__Action item__
Report the tally of lines featuring the word "Следствия" in the entries below, without anything else.

··· Data for analysis ···

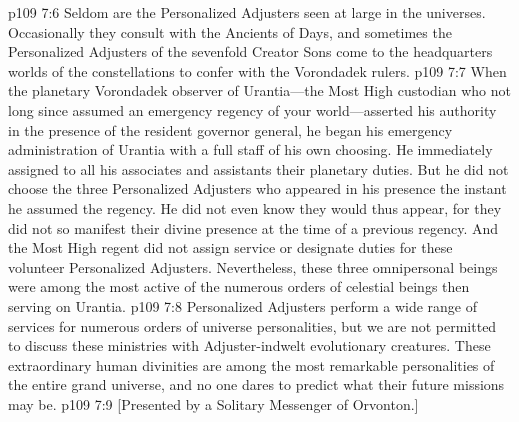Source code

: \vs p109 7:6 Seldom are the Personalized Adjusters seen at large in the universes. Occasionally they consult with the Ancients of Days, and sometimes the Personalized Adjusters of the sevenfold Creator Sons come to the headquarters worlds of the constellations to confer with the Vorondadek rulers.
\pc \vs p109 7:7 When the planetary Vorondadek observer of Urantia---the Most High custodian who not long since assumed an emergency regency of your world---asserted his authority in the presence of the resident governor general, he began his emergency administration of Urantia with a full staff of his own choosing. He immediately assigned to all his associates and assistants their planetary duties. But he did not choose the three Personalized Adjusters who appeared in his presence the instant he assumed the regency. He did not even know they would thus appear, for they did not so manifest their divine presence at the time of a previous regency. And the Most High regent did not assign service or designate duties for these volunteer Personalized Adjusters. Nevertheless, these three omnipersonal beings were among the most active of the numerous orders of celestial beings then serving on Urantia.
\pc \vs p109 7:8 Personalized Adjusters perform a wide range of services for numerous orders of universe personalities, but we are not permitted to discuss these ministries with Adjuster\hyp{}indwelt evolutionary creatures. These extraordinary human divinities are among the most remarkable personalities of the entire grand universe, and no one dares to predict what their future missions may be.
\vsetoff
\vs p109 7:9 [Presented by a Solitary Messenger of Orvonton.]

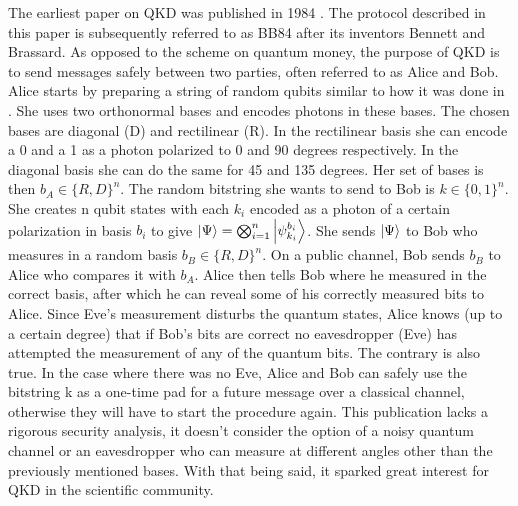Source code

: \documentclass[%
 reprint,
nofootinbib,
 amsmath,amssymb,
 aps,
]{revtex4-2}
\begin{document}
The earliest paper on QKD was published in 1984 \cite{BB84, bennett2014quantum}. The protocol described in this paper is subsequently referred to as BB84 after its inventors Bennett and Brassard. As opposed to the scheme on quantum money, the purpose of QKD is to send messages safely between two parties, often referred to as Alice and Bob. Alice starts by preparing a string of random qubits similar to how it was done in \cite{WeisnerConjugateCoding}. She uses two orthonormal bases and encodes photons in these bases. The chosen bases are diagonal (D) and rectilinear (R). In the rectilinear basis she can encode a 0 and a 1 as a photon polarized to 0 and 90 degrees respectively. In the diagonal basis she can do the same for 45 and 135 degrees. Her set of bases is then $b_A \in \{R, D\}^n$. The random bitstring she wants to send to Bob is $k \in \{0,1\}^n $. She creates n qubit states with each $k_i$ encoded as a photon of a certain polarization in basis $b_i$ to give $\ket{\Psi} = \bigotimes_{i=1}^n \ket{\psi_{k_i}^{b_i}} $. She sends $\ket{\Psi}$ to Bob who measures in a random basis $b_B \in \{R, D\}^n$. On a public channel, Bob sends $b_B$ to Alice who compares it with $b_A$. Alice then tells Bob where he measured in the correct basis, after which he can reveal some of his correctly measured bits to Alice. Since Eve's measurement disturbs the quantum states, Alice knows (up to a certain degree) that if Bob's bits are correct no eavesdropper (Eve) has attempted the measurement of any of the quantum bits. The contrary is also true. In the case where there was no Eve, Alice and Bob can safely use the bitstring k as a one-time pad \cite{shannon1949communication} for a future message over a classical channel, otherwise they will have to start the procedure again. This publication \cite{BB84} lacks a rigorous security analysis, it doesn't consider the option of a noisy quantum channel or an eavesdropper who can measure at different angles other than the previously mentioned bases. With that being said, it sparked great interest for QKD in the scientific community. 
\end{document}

···
··· Data for analysis ···

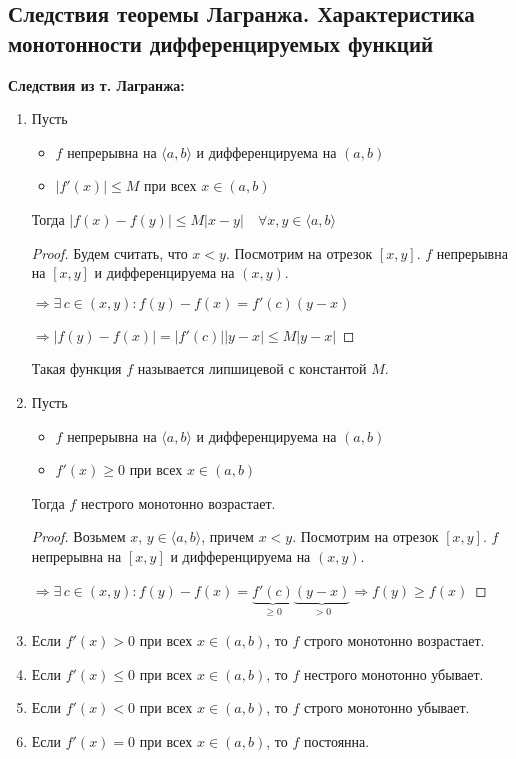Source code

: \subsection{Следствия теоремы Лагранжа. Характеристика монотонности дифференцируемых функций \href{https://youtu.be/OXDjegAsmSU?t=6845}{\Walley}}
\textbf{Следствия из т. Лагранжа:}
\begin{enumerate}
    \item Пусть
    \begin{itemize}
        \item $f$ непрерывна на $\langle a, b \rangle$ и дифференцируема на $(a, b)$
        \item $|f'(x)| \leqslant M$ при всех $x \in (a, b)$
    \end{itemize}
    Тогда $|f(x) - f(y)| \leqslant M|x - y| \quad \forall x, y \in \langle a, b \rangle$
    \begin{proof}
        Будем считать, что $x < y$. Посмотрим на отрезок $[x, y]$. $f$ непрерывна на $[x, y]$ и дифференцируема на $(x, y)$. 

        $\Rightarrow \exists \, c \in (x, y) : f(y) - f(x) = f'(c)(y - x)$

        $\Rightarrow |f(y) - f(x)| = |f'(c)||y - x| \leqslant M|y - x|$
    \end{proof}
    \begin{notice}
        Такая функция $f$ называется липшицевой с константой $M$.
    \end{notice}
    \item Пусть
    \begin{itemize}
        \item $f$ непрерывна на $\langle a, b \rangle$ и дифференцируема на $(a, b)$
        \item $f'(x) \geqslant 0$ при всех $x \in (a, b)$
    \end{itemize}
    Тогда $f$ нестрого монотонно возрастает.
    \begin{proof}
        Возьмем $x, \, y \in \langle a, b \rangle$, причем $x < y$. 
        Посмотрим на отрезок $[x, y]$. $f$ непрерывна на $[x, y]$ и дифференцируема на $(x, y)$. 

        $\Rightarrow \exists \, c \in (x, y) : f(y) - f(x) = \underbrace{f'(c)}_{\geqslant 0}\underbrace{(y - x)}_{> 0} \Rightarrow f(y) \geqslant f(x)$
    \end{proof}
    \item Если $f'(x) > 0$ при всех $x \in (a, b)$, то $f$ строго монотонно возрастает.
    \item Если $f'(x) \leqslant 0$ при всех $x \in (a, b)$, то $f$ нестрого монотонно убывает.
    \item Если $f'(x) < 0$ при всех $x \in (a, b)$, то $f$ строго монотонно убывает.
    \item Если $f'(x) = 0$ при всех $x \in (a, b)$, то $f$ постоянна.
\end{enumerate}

···
··· Data for analysis ···

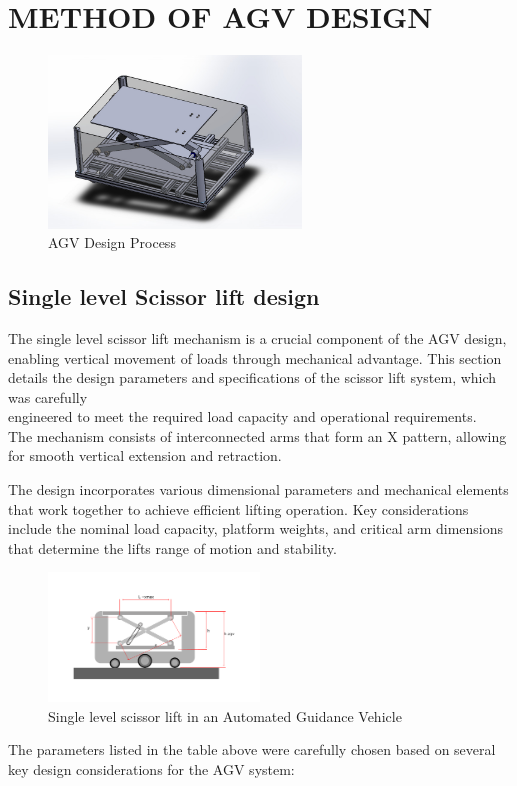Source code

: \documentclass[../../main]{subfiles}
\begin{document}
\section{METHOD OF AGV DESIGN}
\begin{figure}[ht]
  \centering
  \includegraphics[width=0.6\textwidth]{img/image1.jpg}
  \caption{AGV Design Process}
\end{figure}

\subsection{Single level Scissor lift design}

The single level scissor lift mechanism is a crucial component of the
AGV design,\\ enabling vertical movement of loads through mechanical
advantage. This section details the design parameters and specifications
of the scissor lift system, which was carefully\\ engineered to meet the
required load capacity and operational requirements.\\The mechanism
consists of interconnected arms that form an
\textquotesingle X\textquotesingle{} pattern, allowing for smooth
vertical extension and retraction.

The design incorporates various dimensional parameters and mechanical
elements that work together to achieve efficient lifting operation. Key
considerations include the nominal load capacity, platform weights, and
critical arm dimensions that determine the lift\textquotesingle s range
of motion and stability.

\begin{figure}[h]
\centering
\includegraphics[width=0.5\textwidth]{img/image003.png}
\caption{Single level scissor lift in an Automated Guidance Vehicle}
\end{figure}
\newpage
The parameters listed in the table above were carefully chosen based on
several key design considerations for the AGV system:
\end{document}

···

__Finished exercise__
2